By Jonathan Miller, Project Associate.

Rick Santorum, in a criticism of President Obama’s push for universal access to higher education, was quoted as saying, “President Obama once said he wants everybody in America to go to college. What a snob.” Snobbery and elitism are not new barbs with which the right is now attacking the left, but in this case, it takes on a new connotation: college, in general, is a partisan issue. Fortunately, the bit played poorly with Santorum’s own party and Republican governors have come out in support of the President.

There is widespread acknowledgement that earning a college degree, whether in a technical college setting or a four year institution, provides a higher standard of living via increased wages. The following table shows median earnings based on terminal levels of education.

Median Earnings for Levels of Educational Attainment, 2010

Source: U.S. Census Bureau, American Community Survey

Not only do better educated workers earn more, but since 2000 median earnings have increased the most for those with higher degrees, while the least educated have seen little improvement. Further, unemployment rates during the Great Recession were much lower for those with bachelor’s degrees, peaking at 5.1 percent.

However, there has recently been a national examination of whether college is “worth it.” According to the College Board tuition and fees have increased 130 percent over the past 20 years. Median incomes have not kept up.

Median Income and Tuition, 1988-2008

Source: IRS and College Board via

Further complicating the issue is the rising amount of student debt. Some people have described it as a “bubble,” in which zealous “investors” (read students) are over valuing the returns on education and paying too much (see “Debt by Degrees” by James Surowiecki, The New Yorker).

So the question becomes, can we make college “worth it”? Either the marketplace needs to rain money on college graduates or college needs to become cheaper. If we suppose, for the moment, that labor market principles are unlikely to change in the near term, then we are realistically left with the second option: make college cheaper.

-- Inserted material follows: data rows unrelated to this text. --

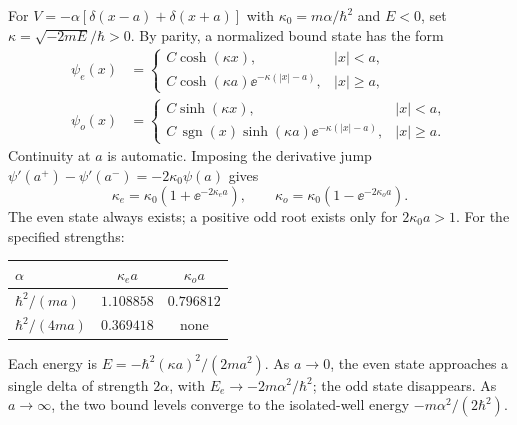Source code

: For $V=-\alpha[\delta(x-a)+\delta(x+a)]$
with $\kappa_0=m\alpha/\hbar^2$ and $E<0$,
set $\kappa=\sqrt{-2mE}/\hbar>0$. By parity, a
normalized bound state has the form
\begin{align}
\psi_e(x)&=\begin{cases}
C\cosh(\kappa x),&|x|<a,\\
C\cosh(\kappa a)\ee^{-\kappa(|x|-a)},&|x|\ge a,
\end{cases}\\
\psi_o(x)&=\begin{cases}
C\sinh(\kappa x),&|x|<a,\\
C\,\operatorname{sgn}(x)\sinh(\kappa a)
\ee^{-\kappa(|x|-a)},&|x|\ge a.
\end{cases}
\end{align}
Continuity at $a$ is automatic. Imposing the derivative
jump $\psi'(a^+)-\psi'(a^-)=-2\kappa_0\psi(a)$ gives
\begin{equation}
\boxed{\kappa_e=\kappa_0(1+\ee^{-2\kappa_e a}),\qquad
\kappa_o=\kappa_0(1-\ee^{-2\kappa_o a})}.
\end{equation}
The even state always exists; a positive odd root exists
only for $2\kappa_0a>1$. For the specified strengths:
\begin{center}
\begin{tabular}{lcc}
\toprule
$\alpha$&$\kappa_e a$&$\kappa_o a$\\
\midrule
$\hbar^2/(ma)$&$1.108858$&$0.796812$\\
$\hbar^2/(4ma)$&$0.369418$&none\\
\bottomrule
\end{tabular}
\end{center}
Each energy is $E=-\hbar^2(\kappa a)^2/(2ma^2)$.
As $a\to0$, the even state approaches a single
delta of strength $2\alpha$, with
$E_e\to-2m\alpha^2/\hbar^2$; the odd state disappears.
As $a\to\infty$, the two bound levels converge
to the isolated-well energy $-m\alpha^2/(2\hbar^2)$.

The state of Texas has made such a proposition reality (they apparently agree that economic principles are here to stay, for a time yet). At South by Southwest in Austin, TX, educators from Texas A&M announced that students, starting in the fall of 2012, will be able to earn a bachelor’s degree from Texas A&M-San Antonio in information technology with an emphasis on cybersecurity for $9,672. The degree is being made possible through collaboration between Texas A&M and Alamo Colleges, a community college system in San Antonio. Students enrolling in the program will earn dual course credit starting their junior year in high school, attend Alamo College for a year, and finish the final year at Texas A&M-San Antonio. Testing out of required classes via AP tests help lower the cost (AP and other dual credit classes are covered by the state of Texas education funding). Graduates of the program will be around the age of 20, hold a degree, and be qualified for jobs paying between $16 and $40 per hour.

The ability to offer a bachelor’s degree for under $10,000 was not the culmination of years of work, but rather the response of an educational system to a challenge put forth by Governor Rick Perry in his 2011 State of the State address. Plans for additional bachelor degrees under $10,000 in organizational leadership and business administration are already underway.

I think this is a game changer. Allowing students to obtain a degree in a field that will be growing for years to come, for under $10,000, is an incredible achievement. All of a sudden, students are able to access college cheaply and without spending additional years racking up debt and additional expenses.

If it’s possible in Texas, its possible anywhere.